Replying to Brian’s post about taking adaptive measures to global warming. This was too long for a comment.
Let’s say that, for some reason, you find the editor of the Colorado Springs Gazette to be a more credible source than ninety-odd percent of climate researchers, and you decide that the best political course of action is to do nothing until the crisis is obvious. I’ll stipulate that at such time, we’ll have much more evidence than we do now, so it’s therefore likely that we will have a better set of possible solutions at that future date than we do today.
That leaves three problems.
1) I hope you’ll agree with me that there is some level of human suffering caused by climate change today. (Such as the inhabited island that is no longer above sea level.) Your argument can be rephrased as, “there is not enough suffering yet to call this problem a crisis, therefore we Americans (who will be among the last to suffer) will wait until the suffering and death has increased.” Do you have benchmark total in mind for how much suffering and death is required before we agree it’s crisis time?

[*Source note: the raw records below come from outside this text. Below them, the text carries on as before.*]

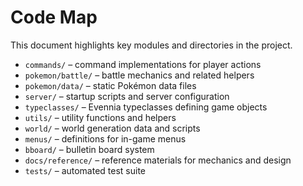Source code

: # Code Map

This document highlights key modules and directories in the project.

- `commands/` – command implementations for player actions
- `pokemon/battle/` – battle mechanics and related helpers
- `pokemon/data/` – static Pokémon data files
- `server/` – startup scripts and server configuration
- `typeclasses/` – Evennia typeclasses defining game objects
- `utils/` – utility functions and helpers
- `world/` – world generation data and scripts
- `menus/` – definitions for in-game menus
- `bboard/` – bulletin board system
- `docs/reference/` – reference materials for mechanics and design
- `tests/` – automated test suite

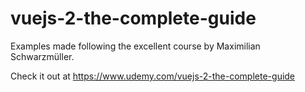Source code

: # vuejs-2-the-complete-guide
Examples made following the excellent course by Maximilian Schwarzmüller.

Check it out at https://www.udemy.com/vuejs-2-the-complete-guide

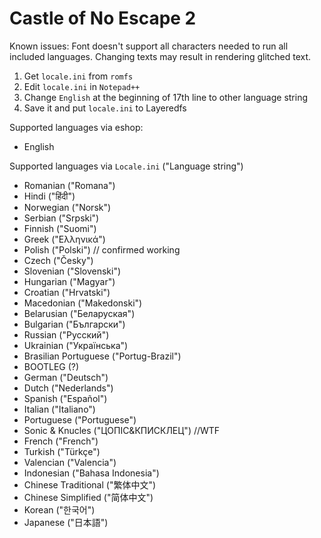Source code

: # Castle of No Escape 2

Known issues: Font doesn't support all characters needed to run all included languages. Changing texts may result in rendering glitched text.

1. Get `locale.ini` from `romfs`
2. Edit `locale.ini` in `Notepad++`
3. Change `English` at the beginning of 17th line to other language string
4. Save it and put `locale.ini` to Layeredfs

Supported languages via eshop:
- English

Supported languages via `Locale.ini` ("Language string")
- Romanian ("Romana")
- Hindi ("हिंदी")
- Norwegian ("Norsk")
- Serbian ("Srpski")
- Finnish ("Suomi")
- Greek ("Ελληνικά")
- Polish ("Polski") // confirmed working
- Czech ("Česky")
- Slovenian ("Slovenski")
- Hungarian ("Magyar")
- Croatian ("Hrvatski")
- Macedonian ("Makedonski")
- Belarusian ("Беларуская")
- Bulgarian ("Български")
- Russian ("Русский")
- Ukrainian ("Українська")
- Brasilian Portuguese ("Portug-Brazil")
- BOOTLEG (?)
- German ("Deutsch")
- Dutch ("Nederlands")
- Spanish ("Español")
- Italian ("Italiano")
- Portuguese ("Portuguese")
- Sonic & Knucles ("ЦОПIС&КПИСКЛЕЦ") //WTF
- French ("French")
- Turkish ("Türkçe")
- Valencian ("Valencia")
- Indonesian ("Bahasa Indonesia")
- Chinese Traditional ("繁体中文")
- Chinese Simplified ("简体中文")
- Korean ("한국어")
- Japanese ("日本語")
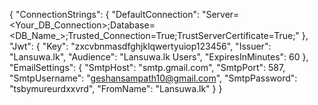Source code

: ﻿{
  "ConnectionStrings": {
    "DefaultConnection": "Server=<Your_DB_Connection>;Database=<DB_Name_>;Trusted_Connection=True;TrustServerCertificate=True;"
  },
  "Jwt": {
    "Key": "zxcvbnmasdfghjklqwertyuiop123456",
    "Issuer": "Lansuwa.lk",
    "Audience": "Lansuwa.lk Users",
    "ExpiresInMinutes": 60
  },
  "EmailSettings": {
    "SmtpHost": "smtp.gmail.com",
    "SmtpPort": 587,
    "SmtpUsername": "geshansampath10@gmail.com",
    "SmtpPassword": "tsbymureurdxxvrd",
    "FromName": "Lansuwa.lk"
  }
}
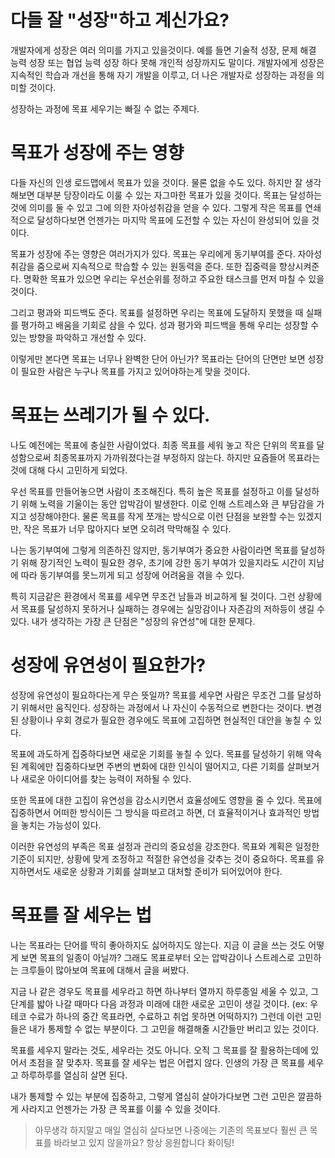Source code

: # 다들 잘 "성장"하고 계신가요?
개발자에게 성장은 여러 의미를 가지고 있을것이다. 예를 들면 기술적 성장, 문제 해결 능력 성장 또는 협업 능력 성장 하다 못해 개인적 성장까지도 말이다.
개발자에게 성장은 지속적인 학습과 개선을 통해 자기 개발을 이루고, 더 나은 개발자로 성장하는 과정을 의미할 것이다. 

성장하는 과정에 목표 세우기는 빠질 수 없는 주제다.

# 목표가 성장에 주는 영향
다들 자신의 인생 로드맵에서 목표가 있을 것이다. 물론 없을 수도 있다. 하지만 잘 생각해보면 대부분 당장이라도 이룰 수 있는 자그마한 목표가 있을 것이다.
목표는 달성하는 것에 의미를 둘 수 있고 그에 의한 자아성취감을 얻을 수 있다. 그렇게 작은 목표를 연쇄적으로 달성하다보면 언젠가는 마지막 목표에 도전할 수 있는 
자신이 완성되어 있을 것이다.

목표가 성장에 주는 영향은 여러가지가 있다. 목표는 우리에게 동기부여를 준다. 자아성취감을 줌으로써 지속적으로 학습할 수 있는 원동력을 준다. 또한 집중력을 향상시켜준다.
명확한 목표가 있으면 우리는 우선순위를 정하고 주요한 태스크를 먼저 마칠 수 있을 것이다. 

그리고 평과와 피드백도 준다. 목표를 설정하면 우리는 목표에 도달하지 못했을 때 실패를 평가하고 배움을 기회로 삼을 수 있다. 
성과 평가와 피드백을 통해 우리는 성장할 수 있는 방향을 파악하고 개선할 수 있다.

이렇게만 본다면 목표는 너무나 완벽한 단어 아닌가? 목표라는 단어의 단면만 보면 성장이 필요한 사람은 누구나 목표를 가지고 있어야하는게 맞을 것이다.

# 목표는 쓰레기가 될 수 있다.
나도 예전에는 목표에 충실한 사람이었다. 최종 목표를 세워 놓고 작은 단위의 목표를 달성함으로써 최종목표까지 가까워졌다는걸 부정하지 않는다. 하지만 요즘들어 목표라는 것에 대해
다시 고민하게 되었다.

우선 목표를 만들어놓으면 사람이 초조해진다. 특히 높은 목표를 설정하고 이를 달성하기 위해 노력을 기울이는 동안 압박감이 발생한다. 이로 인해 스트레스와 큰 부담감을 가지고
성장해야한다. 물론 목표를 작게 쪼개는 방식으로 이런 단점을 보완할 수는 있겠지만, 작은 목표가 너무 많아지다 보면 오히려 막막해질 수 있다.

나는 동기부여에 그렇게 의존하진 않지만, 동기부여가 중요한 사람이라면 목표를 달성하기 위해 장기적인 노력이 필요한 경우, 초기에 강한 동기 부여가 있을지라도 
시간이 지남에 따라 동기부여를 못느끼게 되고 성장에 어려움을 겪을 수 있다.

특히 지금같은 환경에서 목표를 세우면 무조건 남들과 비교하게 될 것이다. 그런 상황에서 목표를 달성하지 못하거나 실패하는 경우에는 실망감이나 자존감의 저하등이 생길 수 있다.
내가 생각하는 가장 큰 단점은 "성장의 유연성"에 대한 문제다.

# 성장에 유연성이 필요한가?
성장에 유연성이 필요하다는게 무슨 뜻일까? 목표를 세우면 사람은 무조건 그를 달성하기 위해서만 움직인다. 성장하는 과정에서 나 자신이 수동적으로 변한다는 것이다.
변경된 상황이나 우회 경로가 필요한 경우에도 목표에 고집하면 현실적인 대안을 놓칠 수 있다.

목표에 과도하게 집중하다보면 새로운 기회를 놓칠 수 있다. 목표를 달성하기 위해 약속된 계획에만 집중하다보면 주변의 변화에 대한 인식이 떨어지고, 
다른 기회를 살펴보거나 새로운 아이디어를 찾는 능력이 저하될 수 있다.

또한 목표에 대한 고집이 유연성을 감소시키면서 효율성에도 영향을 줄 수 있다. 목표에 집중하면서 어떠한 방식이든 그 방식을 따르려고 하면, 
더 효율적이거나 효과적인 방법을 놓치는 가능성이 있다.

이러한 유연성의 부족은 목표 설정과 관리의 중요성을 강조한다. 목표와 계획은 일정한 기준이 되지만, 상황에 맞게 조정하고 적절한 유연성을 갖추는 것이 중요하다. 
목표를 유지하면서도 새로운 상황과 기회를 살펴보고 대처할 준비가 되어있어야 한다.

# 목표를 잘 세우는 법
나는 목표라는 단어를 딱히 좋아하지도 싫어하지도 않는다. 지금 이 글을 쓰는 것도 어떻게 보면 목표의 일종이 아닐까? 그래도 목표로부터 오는 압박감이나 스트레스로 고민하는 
크루들이 많아보여 목표에 대해서 글을 써봤다.

지금 나 같은 경우도 목표를 세우라고 하면 하나부터 열까지 하루종일 세울 수 있고, 그 단계를 밟아 나갈 때마다 다음 과정과 미래에 대한 새로운 고민이 생길 것이다.
(ex: 우테코 수료가 하나의 중간 목표라면, 수료하고 취업 못하면 어떡하지?) 그런데 이런 고민들은 내가 통제할 수 없는 부분이다. 그 고민을 해결해줄 시간들만 버리고 있는 것이다.

목표를 세우지 말라는 것도, 세우라는 것도 아니다. 오직 그 목표를 잘 활용하는데에 있어서 초점을 잘 맞추자. 목표를 잘 세우는 법은 어렵지 않다. 
인생의 가장 큰 목표를 세우고 하루하루를 열심히 살면 된다.

내가 통제할 수 있는 부분에 집중하고, 그렇게 열심히 살아가다보면 그런 고민은 깔끔하게 사라지고 언젠가는 가장 큰 목표를 이룰 수 있을 것이다.

> 아무생각 하지말고 매일 열심히 살다보면 나중에는 기존의 목표보다 훨씬 큰 목표를 바라보고 있지 않을까요?
> 항상 응원합니다 화이팅!
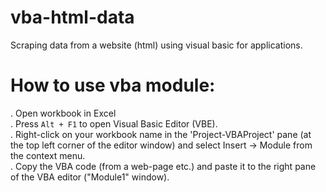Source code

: # vba-html-data

Scraping data from a website (html) using visual basic for applications.

# How to use vba module:

. Open workbook in Excel <br>
. Press `Alt + F1` to open Visual Basic Editor (VBE). <br>
. Right-click on your workbook name in the 'Project-VBAProject' pane (at the top left corner of the editor window) 
  and select Insert -> Module from the context menu. <br>
. Copy the VBA code (from a web-page etc.) and paste it to the right pane of the VBA editor ("Module1" window). <br>
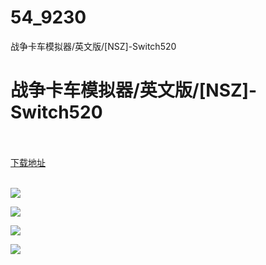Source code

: # 54_9230
战争卡车模拟器/英文版/[NSZ]-Switch520
# 战争卡车模拟器/英文版/[NSZ]-Switch520
 <br/></br>
[下载地址](https://www.switch520.cc/article/9230 "下载地址")
<br/></br>

<p><span style="color: #ffffff;"><strong><img src="https://www.switch520.cc/muke_img/upload_art_editor_20210121-1_ab302ca6726828867125aaa6dc23e2a3.jpg"></strong></span></p>
<p><span style="color: #ffffff;"><strong><img src="https://www.switch520.cc/muke_img/upload_art_editor_20210121-1_7cbcd016f343e63db02c0790aefbdbe5.jpg"></strong></span></p>
<p><span style="color: #ffffff;"><strong><img src="https://www.switch520.cc/muke_img/upload_art_editor_20210121-1_39a1435b9de4df088ec6a7121cf8828f.jpg"></strong></span></p>
<p><span style="color: #ffffff;"><strong><img src="https://www.switch520.cc/muke_img/upload_art_editor_20210121-1_c090723fbe234c04692af94b7802f42e.jpg"></strong></span></p>
<p><span style="color: #ffffff;"><strong>&nbsp;</strong></span></p>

2) You further presume that there is a linear progression into crisis; unfortunately, climate science tends to disagree with you on this point. You have tipping points, chaotic effects, and runaway processes, such that there are potential effects that outstrip our ability to respond, even presuming continued technological progress. How well would America and Europe respond if the impact is a Dust Bowl cutting off the food supply? Or if England gets dropped into a Siberian temperature zone? Or Boston and Seattle?
3) Finally, note that the same country that you expect to become levee-building ubermenschen is the one that built the levees in New Orleans. At what point do you expect our government to be blessed with such wonderful foresight, and how many cities do you expect to lose in the process?
On the bright side, it will probably be much more scenic to take a boat to Manhattan than the subways, and you’ll be able to get off right at the 34th floor, saving much elevator time.